This is what you would earn if you put $35,000 in a CD according to the term you choose
Find out how much you can earn with a $35,000 CD, depending on the term you choose and how it compares to money market accounts
For many people, saving becomes a sacrifice of several months. That effort is rewarded when you see a large amount that accurately reflects it. While $35,000 may be a trifle to some; For the vast majority it is an amount worth protecting and starting to generate new profits. Certificates of deposit (CDs) can be the safe place to grow that amount. How much can you receive? It depends on the deadline you put it in.
The Federal Reserve (Fed) decided this week to keep its interest rates in a range of 3.50% to 3.75%. This was announced after the meeting of the Federal Open Market Committee (FOMC), now under the leadership of Kevin Warsh as the body's new president.
“I am pleased to report that FOMC members are clear and unanimous: this committee will ensure price stability,” said Federal Reserve Chairman Warsh.
These decisions directly influence products such as certificates of deposit, known as CDs. Although CD rates are fixed once you sign up, the Fed's changes affect the new offers banks give.

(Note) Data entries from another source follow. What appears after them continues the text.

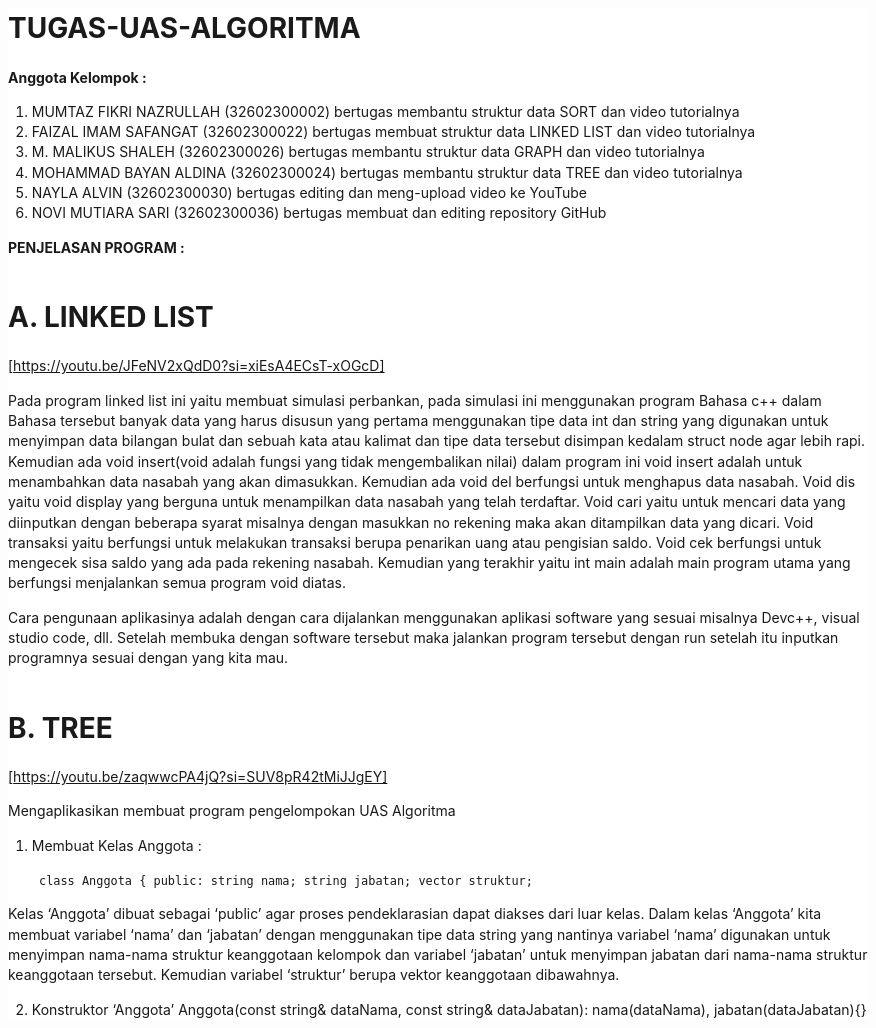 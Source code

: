 # TUGAS-UAS-ALGORITMA
**Anggota Kelompok :**

1. MUMTAZ FIKRI NAZRULLAH (32602300002) bertugas membantu struktur data SORT dan video tutorialnya
2. FAIZAL IMAM SAFANGAT (32602300022) bertugas membuat struktur data LINKED LIST dan video tutorialnya
3. M. MALIKUS SHALEH (32602300026) bertugas membantu struktur data GRAPH dan video tutorialnya
4. MOHAMMAD BAYAN ALDINA (32602300024) bertugas membantu struktur data TREE dan video tutorialnya
5. NAYLA ALVIN (32602300030) bertugas editing dan meng-upload video ke YouTube
6. NOVI MUTIARA SARI (32602300036) bertugas membuat dan editing repository GitHub


**PENJELASAN PROGRAM :**

# A. LINKED LIST
[https://youtu.be/JFeNV2xQdD0?si=xiEsA4ECsT-xOGcD]

Pada program linked list ini yaitu membuat simulasi perbankan, pada simulasi ini menggunakan program Bahasa c++ dalam Bahasa tersebut banyak data yang harus disusun yang pertama menggunakan tipe data int dan string yang digunakan untuk menyimpan data bilangan bulat dan sebuah kata atau kalimat dan tipe data tersebut disimpan kedalam struct node agar lebih rapi. Kemudian ada void insert(void adalah fungsi yang tidak mengembalikan nilai) dalam program ini void insert adalah untuk menambahkan data nasabah yang akan dimasukkan. Kemudian ada void del berfungsi untuk menghapus data nasabah. Void dis yaitu void display yang berguna untuk menampilkan data nasabah yang telah terdaftar. Void cari yaitu untuk mencari data yang diinputkan dengan beberapa syarat misalnya dengan masukkan no rekening maka akan ditampilkan data yang dicari. Void transaksi yaitu berfungsi untuk melakukan transaksi berupa penarikan uang atau pengisian saldo. Void cek berfungsi untuk mengecek sisa saldo yang ada pada rekening nasabah. Kemudian yang terakhir yaitu int main adalah main program utama yang berfungsi menjalankan semua program void diatas.

Cara pengunaan aplikasinya adalah dengan cara dijalankan menggunakan aplikasi software yang sesuai misalnya Devc++, visual studio code, dll. Setelah membuka dengan software tersebut maka jalankan program tersebut dengan run setelah itu inputkan programnya sesuai dengan yang kita mau.

# B. TREE
[https://youtu.be/zaqwwcPA4jQ?si=SUV8pR42tMiJJgEY]

Mengaplikasikan membuat program pengelompokan UAS Algoritma

1. Membuat Kelas Anggota :

		class Anggota { public: string nama; string jabatan; vector struktur;

Kelas ‘Anggota’ dibuat sebagai ‘public’ agar proses pendeklarasian dapat diakses dari luar kelas. Dalam kelas ‘Anggota’ kita membuat variabel ‘nama’ dan ‘jabatan’ dengan menggunakan tipe data string yang nantinya variabel ‘nama’ digunakan untuk menyimpan nama-nama struktur keanggotaan kelompok dan variabel ‘jabatan’ untuk menyimpan jabatan dari nama-nama struktur keanggotaan tersebut. Kemudian variabel ‘struktur’ berupa vektor keanggotaan dibawahnya.

2. Konstruktor ‘Anggota’ Anggota(const string& dataNama, const string& dataJabatan): nama(dataNama), jabatan(dataJabatan){}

How much would you earn if you invested $35,000 in a CD?
A certificate of deposit is an account where you leave your money “frozen” for a time in exchange for a fixed rate. The great advantage of this type of account is that you know from the beginning how much you are going to earn.
Based on current average rates, here's what you could earn on $35,000:
Simply put: the longer the term, the greater the profit; but also less access to your money.
Also, if you realize, the longer term does not always give you a better interest rate; Such is the case of the 18-month term, which offers a better return than if you leave your money in 24 months.
Advantages of CDs
The main advantage that a CD offers is security, since the funds within these accounts are protected by the Federal Deposit Insurance Corporation (FDIC) up to $250,000 per bank per person. This means that your money is insured, even if the bank has problems. For this reason, many see them as a stable option in times of economic uncertainty.
There is also another important advantage: the rate does not change. If you hire a CD today at 4.15%, that percentage is maintained until the end of the term, regardless of what the central bank does.
What you should take care of
Not everything is perfect with CDs; One of the main drawbacks of these accounts is the lack of liquidity. If you need to withdraw your money before the agreed time, you will almost always have to pay a penalty. In many cases, that can reduce much of the interest earned.
That's why CDs work best when you're sure you won't use that money anytime soon.
Is a CD better than money market account?
As a phrase says: “Everything depends on the lens through which you look.” Money market accounts currently offer rates close to 3.90%, on average. They are not so different in performance from CDs, but they are in flexibility.
In money market accounts you can withdraw money, use checks, and have more access to your funds. Additionally, their rates may rise if the Fed decides to raise interest rates in the future.
The downside is that they can also go down if the market changes.
So what is best? If you want security and a slightly higher rate of return, making the most of every percentage point, the CD is a good option. If what you need is for your money to keep growing while you have liquidity, perhaps a money market account is for you.